Task instructions ::
All records that follow are to be restated exactly.

Records from a data source
- Opening Delimiter -

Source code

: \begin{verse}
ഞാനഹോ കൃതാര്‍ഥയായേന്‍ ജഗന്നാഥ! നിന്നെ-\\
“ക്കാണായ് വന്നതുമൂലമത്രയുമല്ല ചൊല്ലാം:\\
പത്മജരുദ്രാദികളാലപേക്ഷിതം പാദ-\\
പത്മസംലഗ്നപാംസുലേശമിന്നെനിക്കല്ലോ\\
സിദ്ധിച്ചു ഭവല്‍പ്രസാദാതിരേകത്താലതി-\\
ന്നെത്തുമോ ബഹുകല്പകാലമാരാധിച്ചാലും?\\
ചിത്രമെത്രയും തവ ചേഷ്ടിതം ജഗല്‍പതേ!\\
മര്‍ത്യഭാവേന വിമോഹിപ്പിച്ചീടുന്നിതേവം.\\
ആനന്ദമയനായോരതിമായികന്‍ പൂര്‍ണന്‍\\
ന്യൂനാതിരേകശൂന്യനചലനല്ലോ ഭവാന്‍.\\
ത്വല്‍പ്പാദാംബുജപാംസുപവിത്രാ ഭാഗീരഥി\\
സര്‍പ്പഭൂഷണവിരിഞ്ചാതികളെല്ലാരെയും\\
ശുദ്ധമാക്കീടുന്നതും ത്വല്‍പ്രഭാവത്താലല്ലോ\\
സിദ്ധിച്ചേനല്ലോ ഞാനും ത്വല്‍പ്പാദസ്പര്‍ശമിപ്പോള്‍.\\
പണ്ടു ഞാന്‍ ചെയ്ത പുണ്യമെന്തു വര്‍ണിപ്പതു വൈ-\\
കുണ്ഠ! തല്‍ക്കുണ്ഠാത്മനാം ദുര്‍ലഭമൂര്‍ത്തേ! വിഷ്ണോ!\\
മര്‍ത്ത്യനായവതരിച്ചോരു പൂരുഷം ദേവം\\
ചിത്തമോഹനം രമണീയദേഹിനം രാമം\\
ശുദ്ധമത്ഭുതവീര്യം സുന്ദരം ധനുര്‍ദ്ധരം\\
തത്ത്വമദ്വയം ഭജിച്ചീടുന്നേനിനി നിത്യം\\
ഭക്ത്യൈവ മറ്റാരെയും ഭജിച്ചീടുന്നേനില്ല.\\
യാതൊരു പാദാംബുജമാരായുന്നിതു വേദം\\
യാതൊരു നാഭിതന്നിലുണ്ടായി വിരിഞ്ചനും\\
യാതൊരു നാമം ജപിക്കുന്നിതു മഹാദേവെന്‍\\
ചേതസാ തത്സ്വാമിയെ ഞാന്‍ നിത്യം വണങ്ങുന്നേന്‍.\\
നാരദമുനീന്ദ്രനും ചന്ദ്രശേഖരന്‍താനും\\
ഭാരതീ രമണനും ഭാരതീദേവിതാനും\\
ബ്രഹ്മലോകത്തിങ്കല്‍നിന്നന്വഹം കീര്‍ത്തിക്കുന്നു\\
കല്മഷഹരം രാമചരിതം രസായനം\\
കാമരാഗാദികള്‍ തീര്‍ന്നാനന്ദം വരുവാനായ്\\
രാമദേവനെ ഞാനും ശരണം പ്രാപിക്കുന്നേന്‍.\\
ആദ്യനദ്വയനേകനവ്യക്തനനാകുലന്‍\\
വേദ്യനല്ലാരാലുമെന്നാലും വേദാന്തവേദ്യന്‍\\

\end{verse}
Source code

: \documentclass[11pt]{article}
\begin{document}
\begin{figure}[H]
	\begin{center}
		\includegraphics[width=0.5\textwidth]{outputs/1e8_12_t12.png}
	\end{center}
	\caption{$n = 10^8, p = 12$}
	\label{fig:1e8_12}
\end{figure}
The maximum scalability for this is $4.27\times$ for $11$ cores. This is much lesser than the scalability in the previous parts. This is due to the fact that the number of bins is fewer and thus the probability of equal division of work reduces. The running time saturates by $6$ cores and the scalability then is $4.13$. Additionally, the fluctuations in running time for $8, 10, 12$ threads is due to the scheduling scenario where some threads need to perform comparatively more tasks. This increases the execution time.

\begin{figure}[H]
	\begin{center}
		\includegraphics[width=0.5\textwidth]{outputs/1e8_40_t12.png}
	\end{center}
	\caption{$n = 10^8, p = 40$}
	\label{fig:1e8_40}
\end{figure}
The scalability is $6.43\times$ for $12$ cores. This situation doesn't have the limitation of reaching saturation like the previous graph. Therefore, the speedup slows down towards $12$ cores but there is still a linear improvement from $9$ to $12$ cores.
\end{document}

- Closing Delimiter -

Task output ::
Source code

: \begin{verse}
ഞാനഹോ കൃതാര്‍ഥയായേന്‍ ജഗന്നാഥ! നിന്നെ-\\
“ക്കാണായ് വന്നതുമൂലമത്രയുമല്ല ചൊല്ലാം:\\
പത്മജരുദ്രാദികളാലപേക്ഷിതം പാദ-\\
പത്മസംലഗ്നപാംസുലേശമിന്നെനിക്കല്ലോ\\
സിദ്ധിച്ചു ഭവല്‍പ്രസാദാതിരേകത്താലതി-\\
ന്നെത്തുമോ ബഹുകല്പകാലമാരാധിച്ചാലും?\\
ചിത്രമെത്രയും തവ ചേഷ്ടിതം ജഗല്‍പതേ!\\
മര്‍ത്യഭാവേന വിമോഹിപ്പിച്ചീടുന്നിതേവം.\\
ആനന്ദമയനായോരതിമായികന്‍ പൂര്‍ണന്‍\\
ന്യൂനാതിരേകശൂന്യനചലനല്ലോ ഭവാന്‍.\\
ത്വല്‍പ്പാദാംബുജപാംസുപവിത്രാ ഭാഗീരഥി\\
സര്‍പ്പഭൂഷണവിരിഞ്ചാതികളെല്ലാരെയും\\
ശുദ്ധമാക്കീടുന്നതും ത്വല്‍പ്രഭാവത്താലല്ലോ\\
സിദ്ധിച്ചേനല്ലോ ഞാനും ത്വല്‍പ്പാദസ്പര്‍ശമിപ്പോള്‍.\\
പണ്ടു ഞാന്‍ ചെയ്ത പുണ്യമെന്തു വര്‍ണിപ്പതു വൈ-\\
കുണ്ഠ! തല്‍ക്കുണ്ഠാത്മനാം ദുര്‍ലഭമൂര്‍ത്തേ! വിഷ്ണോ!\\
മര്‍ത്ത്യനായവതരിച്ചോരു പൂരുഷം ദേവം\\
ചിത്തമോഹനം രമണീയദേഹിനം രാമം\\
ശുദ്ധമത്ഭുതവീര്യം സുന്ദരം ധനുര്‍ദ്ധരം\\
തത്ത്വമദ്വയം ഭജിച്ചീടുന്നേനിനി നിത്യം\\
ഭക്ത്യൈവ മറ്റാരെയും ഭജിച്ചീടുന്നേനില്ല.\\
യാതൊരു പാദാംബുജമാരായുന്നിതു വേദം\\
യാതൊരു നാഭിതന്നിലുണ്ടായി വിരിഞ്ചനും\\
യാതൊരു നാമം ജപിക്കുന്നിതു മഹാദേവെന്‍\\
ചേതസാ തത്സ്വാമിയെ ഞാന്‍ നിത്യം വണങ്ങുന്നേന്‍.\\
നാരദമുനീന്ദ്രനും ചന്ദ്രശേഖരന്‍താനും\\
ഭാരതീ രമണനും ഭാരതീദേവിതാനും\\
ബ്രഹ്മലോകത്തിങ്കല്‍നിന്നന്വഹം കീര്‍ത്തിക്കുന്നു\\
കല്മഷഹരം രാമചരിതം രസായനം\\
കാമരാഗാദികള്‍ തീര്‍ന്നാനന്ദം വരുവാനായ്\\
രാമദേവനെ ഞാനും ശരണം പ്രാപിക്കുന്നേന്‍.\\
ആദ്യനദ്വയനേകനവ്യക്തനനാകുലന്‍\\
വേദ്യനല്ലാരാലുമെന്നാലും വേദാന്തവേദ്യന്‍\\

\end{verse}
Source code

: \documentclass[11pt]{article}
\begin{document}
\begin{figure}[H]
	\begin{center}
		\includegraphics[width=0.5\textwidth]{outputs/1e8_12_t12.png}
	\end{center}
	\caption{$n = 10^8, p = 12$}
	\label{fig:1e8_12}
\end{figure}
The maximum scalability for this is $4.27\times$ for $11$ cores. This is much lesser than the scalability in the previous parts. This is due to the fact that the number of bins is fewer and thus the probability of equal division of work reduces. The running time saturates by $6$ cores and the scalability then is $4.13$. Additionally, the fluctuations in running time for $8, 10, 12$ threads is due to the scheduling scenario where some threads need to perform comparatively more tasks. This increases the execution time.

\begin{figure}[H]
	\begin{center}
		\includegraphics[width=0.5\textwidth]{outputs/1e8_40_t12.png}
	\end{center}
	\caption{$n = 10^8, p = 40$}
	\label{fig:1e8_40}
\end{figure}
The scalability is $6.43\times$ for $12$ cores. This situation doesn't have the limitation of reaching saturation like the previous graph. Therefore, the speedup slows down towards $12$ cores but there is still a linear improvement from $9$ to $12$ cores.
\end{document}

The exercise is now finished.